BEGIN Supplied data

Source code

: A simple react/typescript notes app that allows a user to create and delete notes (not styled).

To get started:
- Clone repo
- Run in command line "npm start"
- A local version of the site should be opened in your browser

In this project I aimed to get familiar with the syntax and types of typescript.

END Supplied data
BEGIN Supplied data

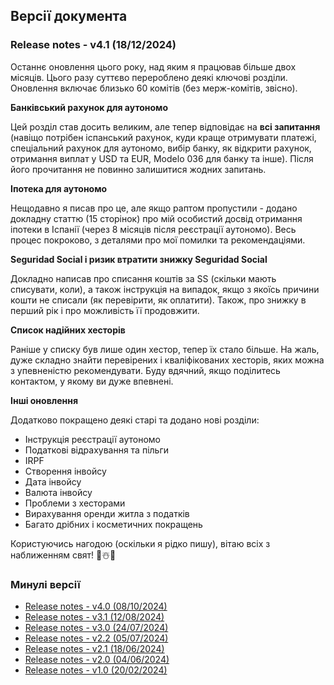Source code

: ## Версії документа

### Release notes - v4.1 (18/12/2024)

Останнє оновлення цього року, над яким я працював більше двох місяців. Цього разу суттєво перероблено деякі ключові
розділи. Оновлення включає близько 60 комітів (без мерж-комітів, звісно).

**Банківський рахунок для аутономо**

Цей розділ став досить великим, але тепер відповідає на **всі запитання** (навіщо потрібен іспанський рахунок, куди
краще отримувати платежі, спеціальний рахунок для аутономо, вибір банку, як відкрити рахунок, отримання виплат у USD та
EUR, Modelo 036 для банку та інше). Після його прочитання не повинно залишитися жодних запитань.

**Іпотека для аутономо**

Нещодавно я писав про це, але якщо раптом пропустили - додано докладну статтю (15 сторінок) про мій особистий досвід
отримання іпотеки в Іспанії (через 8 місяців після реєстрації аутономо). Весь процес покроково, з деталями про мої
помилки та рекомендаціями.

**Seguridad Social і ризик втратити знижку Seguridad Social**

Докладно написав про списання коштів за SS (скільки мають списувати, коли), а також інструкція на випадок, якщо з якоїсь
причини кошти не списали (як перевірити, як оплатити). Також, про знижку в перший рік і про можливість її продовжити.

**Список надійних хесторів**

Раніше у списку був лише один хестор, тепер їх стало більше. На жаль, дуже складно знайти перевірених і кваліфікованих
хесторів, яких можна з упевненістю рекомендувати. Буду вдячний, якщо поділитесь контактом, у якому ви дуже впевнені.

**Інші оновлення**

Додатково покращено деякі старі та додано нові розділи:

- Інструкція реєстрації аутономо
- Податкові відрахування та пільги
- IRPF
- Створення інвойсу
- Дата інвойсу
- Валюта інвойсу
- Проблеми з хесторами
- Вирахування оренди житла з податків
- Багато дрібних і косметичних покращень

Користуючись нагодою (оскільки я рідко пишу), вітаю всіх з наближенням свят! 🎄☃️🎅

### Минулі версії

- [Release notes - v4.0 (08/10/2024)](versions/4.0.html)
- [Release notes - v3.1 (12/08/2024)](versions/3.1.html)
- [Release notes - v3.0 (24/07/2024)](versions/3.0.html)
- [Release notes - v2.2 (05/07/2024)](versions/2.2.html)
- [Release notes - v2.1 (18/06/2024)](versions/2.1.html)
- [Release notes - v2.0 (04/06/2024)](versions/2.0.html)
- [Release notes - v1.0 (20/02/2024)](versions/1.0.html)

END Supplied data

What you should do:
Once the line with "Додатково покращено деякі" is found in the records above, print exactly that line and every line after it through the line with "- [Release notes - v3.1".

Answer space:
Додатково покращено деякі старі та додано нові розділи:

- Інструкція реєстрації аутономо
- Податкові відрахування та пільги
- IRPF
- Створення інвойсу
- Дата інвойсу
- Валюта інвойсу
- Проблеми з хесторами
- Вирахування оренди житла з податків
- Багато дрібних і косметичних покращень

Користуючись нагодою (оскільки я рідко пишу), вітаю всіх з наближенням свят! 🎄☃️🎅

### Минулі версії

- [Release notes - v4.0 (08/10/2024)](versions/4.0.html)
- [Release notes - v3.1 (12/08/2024)](versions/3.1.html)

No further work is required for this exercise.